Prior to HT Technology, media-processing functions such as playing audio (disk
or memory I/O intensive) and decoding a g.729a VoIP packet would complete in
order of priority. If the thread executing audio play happened to be higher
priority, the g.729a decode thread would not be able to take full advantage of
the stalled processor cycles in the audio play thread due to memory or disk
I/O. With HT Technology enabled, the g.729a decode thread can execute in
parallel during the stalled cycles by doing any arithmetic operations that do
not require memory I/O.
Figure 11 and Figure 12 show the performance due to HT when compared with
single- and dual-processor systems for a specific media processing application:
the SIP-to-SIP connection is configured for G.711 and G.729a RTP connection.
For a G.711 RTP connection, HT Technology results in close to a 50% reduction
in CPU utilizationequivalent to executing on a dual-processor
configuration.

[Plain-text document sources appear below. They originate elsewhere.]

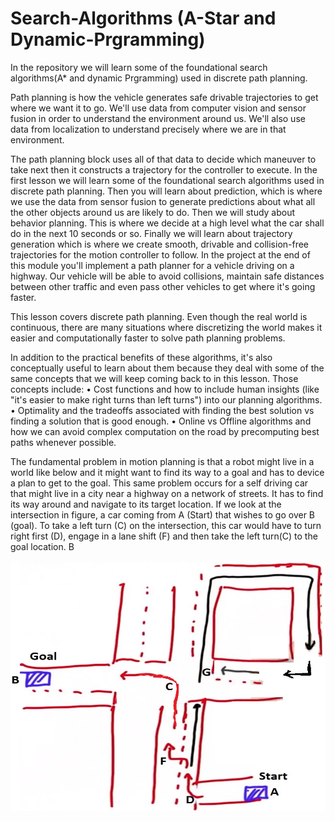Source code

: # Search-Algorithms (A-Star and Dynamic-Prgramming)
 In the repository we will learn some of the foundational search algorithms(A* and dynamic Prgramming) used in discrete path planning.

Path planning is how the vehicle generates safe drivable trajectories to get where we want it to go.
We'll use data from computer vision and sensor fusion in order to understand the environment around us. We'll also use data from localization to understand precisely where we are in that environment.

The path planning block uses all of that data to decide which maneuver to take next then it constructs a trajectory for the controller to execute. 
In the first lesson we will learn some of the foundational search algorithms used in discrete path planning. Then you will learn about prediction, which is where we use the data from sensor fusion to generate predictions about what all the other objects around us are likely to do. Then we will study about behavior planning. This is where we decide at a high level what the car shall do in the next 10 seconds or so. Finally we will learn about trajectory generation which is where we create smooth, drivable and collision-free trajectories for the motion controller to follow. In the project at the end of this module you'll implement a path planner for a vehicle driving on a highway. Our vehicle will be able to avoid collisions, maintain safe distances between other traffic and even pass other vehicles to get where it's going faster.

This lesson covers discrete path planning. Even though the real world is continuous, there are many situations where discretizing the world makes it easier and computationally faster to solve path planning problems.

In addition to the practical benefits of these algorithms, it's also conceptually useful to learn about them because they deal with some of the same concepts that we will keep coming back to in this lesson. Those concepts include:
•	Cost functions and how to include human insights (like "it's easier to make right turns than left turns") into our planning algorithms.
•	Optimality and the tradeoffs associated with finding the best solution vs finding a solution that is good enough.
•	Online vs Offline algorithms and how we can avoid complex computation on the road by precomputing best paths whenever possible.

The fundamental problem in motion planning is that a robot might live in a world like below and it might want to find its way to a goal and has to device a plan to get to the goal. This same problem occurs for a self driving car that might live in a city near a highway on a network of streets. It has to find its way around and navigate to its target location.
If we look at the intersection in figure, a car coming from A (Start) that wishes to go over B (goal). To take a left turn (C) on the intersection, this car would have to turn right first (D), engage in a lane shift (F) and then take the left turn(C) to the goal location. B

<p align="right"> <img src="./img/1.jpg" style="right;" alt=" Pseudocode" width="600" height="400"> </p> 
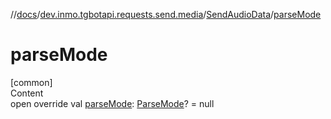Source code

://[docs](../../../index.md)/[dev.inmo.tgbotapi.requests.send.media](../index.md)/[SendAudioData](index.md)/[parseMode](parse-mode.md)



# parseMode  
[common]  
Content  
open override val [parseMode](parse-mode.md): [ParseMode](../../dev.inmo.tgbotapi.types.ParseMode/-parse-mode/index.md)? = null  



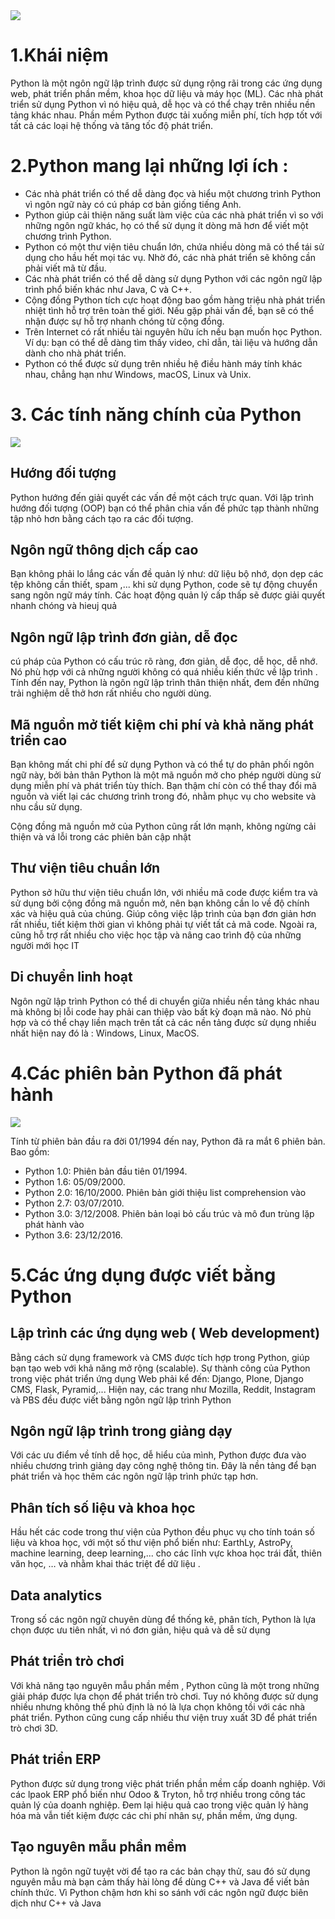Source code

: <img src="https://mona.media/wp-content/uploads/2021/08/python.png">

# 1.Khái niệm
Python là một ngôn ngữ lập trình được sử dụng rộng rãi trong các ứng dụng web, phát triển phần mềm, khoa học dữ liệu và máy học (ML). Các nhà phát triển sử dụng Python vì nó hiệu quả, dễ học và có thể chạy trên nhiều nền tảng khác nhau. Phần mềm Python được tải xuống miễn phí, tích hợp tốt với tất cả các loại hệ thống và tăng tốc độ phát triển.
# 2.Python mang lại những lợi ích : 
- Các nhà phát triển có thể dễ dàng đọc và hiểu một chương trình Python vì ngôn ngữ này có cú pháp cơ bản giống tiếng Anh. 
- Python giúp cải thiện năng suất làm việc của các nhà phát triển vì so với những ngôn ngữ khác, họ có thể sử dụng ít dòng mã hơn để viết một chương trình Python.
- Python có một thư viện tiêu chuẩn lớn, chứa nhiều dòng mã có thể tái sử dụng cho hầu hết mọi tác vụ. Nhờ đó, các nhà phát triển sẽ không cần phải viết mã từ đầu.
- Các nhà phát triển có thể dễ dàng sử dụng Python với các ngôn ngữ lập trình phổ biến khác như Java, C và C++.
- Cộng đồng Python tích cực hoạt động bao gồm hàng triệu nhà phát triển nhiệt tình hỗ trợ trên toàn thế giới. Nếu gặp phải vấn đề, bạn sẽ có thể nhận được sự hỗ trợ nhanh chóng từ cộng đồng.
- Trên Internet có rất nhiều tài nguyên hữu ích nếu bạn muốn học Python. Ví dụ: bạn có thể dễ dàng tìm thấy video, chỉ dẫn, tài liệu và hướng dẫn dành cho nhà phát triển.
- Python có thể được sử dụng trên nhiều hệ điều hành máy tính khác nhau, chẳng hạn như Windows, macOS, Linux và Unix.
# 3. Các tính năng chính của Python
<img src="https://d1iv5z3ivlqga1.cloudfront.net/wp-content/uploads/2020/12/30152017/Python-Developers-Survey-by-JetBrains-1024x683.jpg">

## Hướng đối tượng
Python hướng đến giải quyết các vấn đề một cách trực quan. Với lập trình hướng đối tượng (OOP) bạn có thể phân chia vấn đề phức tạp thành những tập nhỏ hơn bằng cách  tạo ra các đối tượng.

## Ngôn ngữ thông dịch cấp cao
Bạn không phải lo lắng các vấn đề quản lý như: dữ liệu bộ nhớ, dọn dẹp các tệp không cần thiết, spam ,... khi sử dụng Python, code sẽ tự động chuyển sang ngôn ngữ máy tính. Các hoạt động quản lý cấp thấp sẽ được giải quyết nhanh chóng và hieuj quả 

## Ngôn ngữ lập trình đơn giản, dễ đọc
cú pháp của Python có cấu trúc rõ ràng, đơn giản, dễ đọc, dễ học, dễ nhớ. Nó phù hợp với cả những người không có quá nhiều kiến thức về lập trình . Tính đến nay, Python là ngôn ngữ lập trình thân thiện nhất, đem đến những trải nghiệm dễ thở hơn rất nhiều cho người dùng. 

## Mã nguồn mở tiết kiệm chi phí và khả năng phát triển cao
Bạn không mất chi phí để sử dụng Python và có thể tự do phân phối ngôn ngữ này, bởi bản thân Python là một mã nguồn mở cho phép người dùng sử dụng miễn phí và phát triển tùy thích. Bạn thậm chí còn có thể thay đổi mã nguồn và viết lại các chương trình trong đó, nhằm phục vụ cho website và nhu cầu sử dụng. 

Cộng đồng mã nguồn mở của Python cũng rất lớn mạnh, không ngừng cải thiện và vá lỗi trong các phiên bản cập nhật 

## Thư viện tiêu chuẩn lớn
Python sở hữu thư viện tiêu chuẩn lớn, với nhiều mã code được kiểm tra và sử dụng bởi cộng đồng mã nguồn mở, nên bạn không cần lo về độ chính xác và hiệu quả của chúng. Giúp công việc lập trình của bạn đơn giản hơn rất nhiều, tiết kiệm thời gian vì không phải tự viết tất cả mã code. Ngoài ra, cũng hỗ trợ rất nhiều cho việc học tập và nâng cao trình độ của những người mới học IT 

## Di chuyển linh hoạt
Ngôn ngữ lập trình Python có thể di chuyển giữa nhiều nền tảng khác nhau mà không bị lỗi code hay phải can thiệp vào bất kỳ đoạn mã nào. Nó phù hợp và có thể chạy liền mạch trên tất cả các nền tảng được sử dụng nhiều nhất hiện nay đó là : Windows, Linux, MacOS.

# 4.Các phiên bản Python đã phát hành
<img src="https://unitrain.edu.vn/wp-content/uploads/2021/06/TIMELINE.jpg">

Tính từ phiên bản đầu ra đời 01/1994 đến nay, Python đã ra mắt 6 phiên bản. Bao gồm: 
- Python 1.0: Phiên bản đầu tiên 01/1994.
- Python 1.6:  05/09/2000.
- Python 2.0: 16/10/2000. Phiên bản giới thiệu list comprehension vào 
- Python 2.7: 03/07/2010.
- Python 3.0: 3/12/2008. Phiên bản loại bỏ cấu trúc và mô đun trùng lặp phát hành vào 
- Python 3.6: 23/12/2016.
# 5.Các ứng dụng được viết bằng Python
## Lập trình các ứng dụng web ( Web development)
Bằng cách sử dụng framework và CMS được tích hợp trong Python, giúp bạn tạo web với khả năng mở rộng (scalable). Sự thành công của Python trong việc phát triển ứng dụng Web phải kể đến: Django, Plone, Django CMS, Flask, Pyramid,... Hiện nay, các trang như Mozilla, Reddit, Instagram và PBS đều được viết bằng ngôn ngữ lập trình Python
## Ngôn ngữ lập trình trong giảng dạy
Với các ưu điểm về tính dễ học, dễ hiểu của mình, Python được đưa vào nhiều chương trình giảng dạy công nghệ thông tin. Đây là nền tảng để bạn phát triển và học thêm các ngôn ngữ lập trình phức tạp hơn. 
## Phân tích số liệu và khoa học
Hầu hết các code trong thư viện của Python đều phục vụ cho tính toán số liệu và khoa học, với một số thư viện phổ biến như:  EarthLy,  AstroPy, machine learning, deep learning,... cho các lĩnh vực khoa học trái đất, thiên văn học, … và nhằm khai thác triệt để dữ liệu . 
## Data analytics
Trong số các ngôn ngữ chuyên dùng để thống kê, phân tích, Python là lựa chọn được ưu tiên nhất, vì nó đơn giản, hiệu quả và dễ sử dụng 
## Phát triển trò chơi
Với khả năng tạo nguyên mẫu phần mềm , Python cũng là một trong những giải pháp được lựa chọn để phát triển trò chơi. Tuy nó không được sử dụng nhiều nhưng không thể phủ định là nó là lựa chọn không tồi với các nhà phát triển. Python cũng cung cấp nhiều thư viện truy xuất 3D để phát triển trò chơi 3D.
## Phát triển ERP
Python được sử dụng trong việc phát triển phần mềm cấp doanh nghiệp. Với các lpaok ERP phổ biến như Odoo & Tryton, hỗ trợ nhiều trong công tác quản lý của doanh nghiệp. Đem lại hiệu quả cao trong việc quản lý hàng hóa mà vẫn tiết kiệm được các chi phí nhân sự, phần mềm, ứng dụng. 
## Tạo nguyên mẫu phần mềm
Python là ngôn ngữ tuyệt vời để tạo ra các bản chạy thử, sau đó sử dụng nguyên mẫu mà bạn cảm thấy hài lòng để dùng C++ và Java để viết bản chính thức. Vì Python chậm hơn khi so sánh với các ngôn ngữ được biên dịch như C++ và Java 

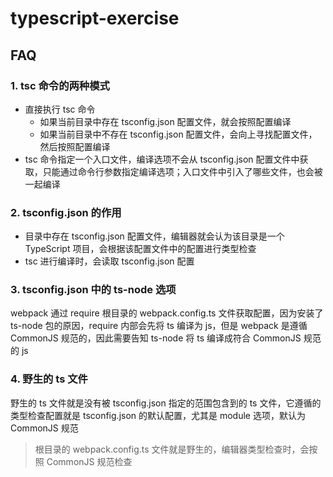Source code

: # typescript-exercise

## FAQ

### 1. tsc 命令的两种模式

- 直接执行 tsc 命令
  - 如果当前目录中存在 tsconfig.json 配置文件，就会按照配置编译
  - 如果当前目录中不存在 tsconfig.json 配置文件，会向上寻找配置文件，然后按照配置编译
- tsc 命令指定一个入口文件，编译选项不会从 tsconfig.json 配置文件中获取，只能通过命令行参数指定编译选项；入口文件中引入了哪些文件，也会被一起编译

### 2. tsconfig.json 的作用

- 目录中存在 tsconfig.json 配置文件，编辑器就会认为该目录是一个 TypeScript 项目，会根据该配置文件中的配置进行类型检查
- tsc 进行编译时，会读取 tsconfig.json 配置

### 3. tsconfig.json 中的 ts-node 选项

webpack 通过 require 根目录的 webpack.config.ts 文件获取配置，因为安装了 ts-node 包的原因，require 内部会先将 ts 编译为 js，但是 webpack 是遵循 CommonJS 规范的，因此需要告知 ts-node 将 ts 编译成符合 CommonJS 规范的 js

### 4. 野生的 ts 文件

野生的 ts 文件就是没有被 tsconfig.json 指定的范围包含到的 ts 文件，它遵循的类型检查配置就是 tsconfig.json 的默认配置，尤其是 module 选项，默认为 CommonJS 规范

> 根目录的 webpack.config.ts 文件就是野生的，编辑器类型检查时，会按照 CommonJS 规范检查
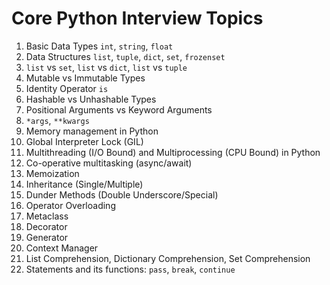 # Core Python Interview Topics


1. Basic Data Types `int`, `string`, `float`
1. Data Structures `list`, `tuple`, `dict`, `set`, `frozenset`
1. `list` vs `set`, `list` vs `dict`, `list` vs `tuple`
1. Mutable vs Immutable Types
1. Identity Operator `is`
1. Hashable vs Unhashable Types
1. Positional Arguments vs Keyword Arguments
1. `*args`, `**kwargs`
1. Memory management in Python
1. Global Interpreter Lock (GIL)
1. Multithreading (I/O Bound) and Multiprocessing (CPU Bound) in Python
1. Co-operative multitasking (async/await)
1. Memoization
1. Inheritance (Single/Multiple)
1. Dunder Methods (Double Underscore/Special)
1. Operator Overloading
1. Metaclass
1. Decorator
1. Generator
1. Context Manager
1. List Comprehension, Dictionary Comprehension, Set Comprehension
1. Statements and its functions: `pass`, `break`, `continue`
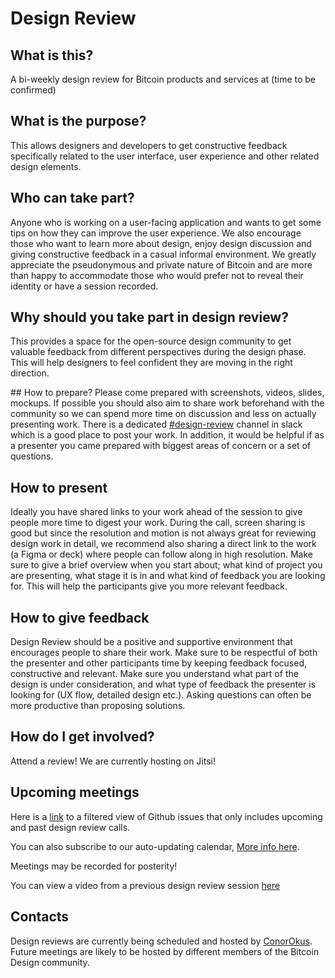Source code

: # Design Review

## What is this?
A bi-weekly design review for Bitcoin products and services at (time to be confirmed) 

## What is the purpose?
This allows designers and developers to get constructive feedback specifically related to the user interface, user experience and other related design elements. 

## Who can take part?
Anyone who is working on a user-facing application and wants to get some tips on how they can improve the user experience. We also encourage those who want to learn more about design, enjoy design discussion and giving constructive feedback in a casual informal environment. We greatly appreciate the pseudonymous and private nature of Bitcoin and are more than happy to accommodate those who would prefer not to reveal their identity or have a session recorded. 

## Why should you take part in design review?
This provides a space for the open-source design community to get valuable feedback from different perspectives during the design phase. This will help designers to feel confident they are moving in the right direction.

## How to prepare? 
Please come prepared with screenshots, videos, slides, mockups. If possible you should also aim to share work beforehand with the community so we can spend more time on discussion and less on actually presenting work. There is a dedicated [#design-review](https://bitcoindesign.slack.com/archives/C015DQEPCHJ) channel in slack which is a good place to post your work. In addition, it would be helpful if as a presenter you came prepared with biggest areas of concern or a set of questions.

## How to present 
Ideally you have shared links to your work ahead of the session to give people more time to digest your work. During the call, screen sharing is good but since the resolution and motion is not always great for reviewing design work in detail, we recommend also sharing a direct link to the work (a Figma or deck) where people can follow along in high resolution. Make sure to give a brief overview when you start about; what kind of project you are presenting, what stage it is in and what kind of feedback you are looking for. This will help the participants give you more relevant feedback.

## How to give feedback
Design Review should be a positive and supportive environment that encourages people to share their work. Make sure to be respectful of both the presenter and other participants time by keeping feedback focused, constructive and relevant. Make sure you understand what part of the design is under consideration, and what type of feedback the presenter is looking for (UX flow, detailed design etc.). Asking questions can often be more productive than proposing solutions.

## How do I get involved?
Attend a review! We are currently hosting on Jitsi! 

## Upcoming meetings
Here is a [link](https://github.com/BitcoinDesign/Meta/issues?q=is%3Aissue+in%3Atitle+%22Design+Review+Call+%23%22+) to a filtered view of Github issues that only includes upcoming and past design review calls.

You can also subscribe to our auto-updating calendar, [More info here](https://github.com/BitcoinDesign/Meta#the-bitcoin-design-calendar).

Meetings may be recorded for posterity!

You can view a video from a previous design review session [here](https://www.youtube.com/watch?v=4JtL7I0ihiw)

## Contacts
Design reviews are currently being scheduled and hosted by [ConorOkus](https://github.com/ConorOkus). Future meetings are likely to be hosted by different members of the Bitcoin Design community. 
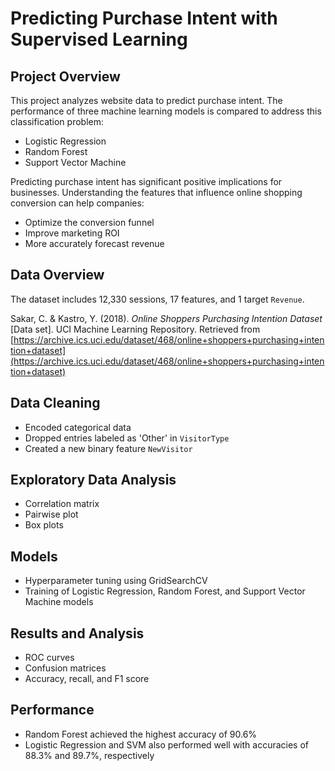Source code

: # Predicting Purchase Intent with Supervised Learning

## Project Overview
This project analyzes website data to predict purchase intent. The performance of three machine learning models is compared to address this classification problem:
- Logistic Regression
- Random Forest
- Support Vector Machine

Predicting purchase intent has significant positive implications for businesses. Understanding the features that influence online shopping conversion can help companies:
- Optimize the conversion funnel
- Improve marketing ROI
- More accurately forecast revenue

## Data Overview
The dataset includes 12,330 sessions, 17 features, and 1 target `Revenue`.

Sakar, C. & Kastro, Y. (2018). *Online Shoppers Purchasing Intention Dataset* [Data set]. UCI Machine Learning Repository. Retrieved from [https://archive.ics.uci.edu/dataset/468/online+shoppers+purchasing+intention+dataset](https://archive.ics.uci.edu/dataset/468/online+shoppers+purchasing+intention+dataset)

## Data Cleaning
- Encoded categorical data
- Dropped entries labeled as 'Other' in `VisitorType`
- Created a new binary feature `NewVisitor`

## Exploratory Data Analysis
- Correlation matrix
- Pairwise plot
- Box plots

## Models
- Hyperparameter tuning using GridSearchCV
- Training of Logistic Regression, Random Forest, and Support Vector Machine models

## Results and Analysis
- ROC curves
- Confusion matrices
- Accuracy, recall, and F1 score

## Performance
- Random Forest achieved the highest accuracy of 90.6%
- Logistic Regression and SVM also performed well with accuracies of 88.3% and 89.7%, respectively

For a G.729a RTP connection, HT Technology results in a 15-20%
reduction in CPU utilization, whereas a dual-processor configuration without HT
Technology results in a 30-40% reduction in CPU utilization. In both test
application configurations, the platform comes close to achieving the
theoretical maximum of four times the performance increase when compared to a
dual-processor which is two times the performance speed, with HT
Technology-enabled (x2) platform with a single-processor platform without HT
Technology. The difference can be attributed to more frequent conflicts between
the various channel threads using shared resources such as the execution
engine, external memory access, and cache. If there is contention in usage of
these resources by two different threads, the operations are serialized. A
G.711 encode/decode algorithm has a small code and data footprint that will
most likely not result in any cache misses. The G.729 algorithm has a much
larger data footprint and data structure per channel and there is likely to be
more cache thrashing and contention for external memory access.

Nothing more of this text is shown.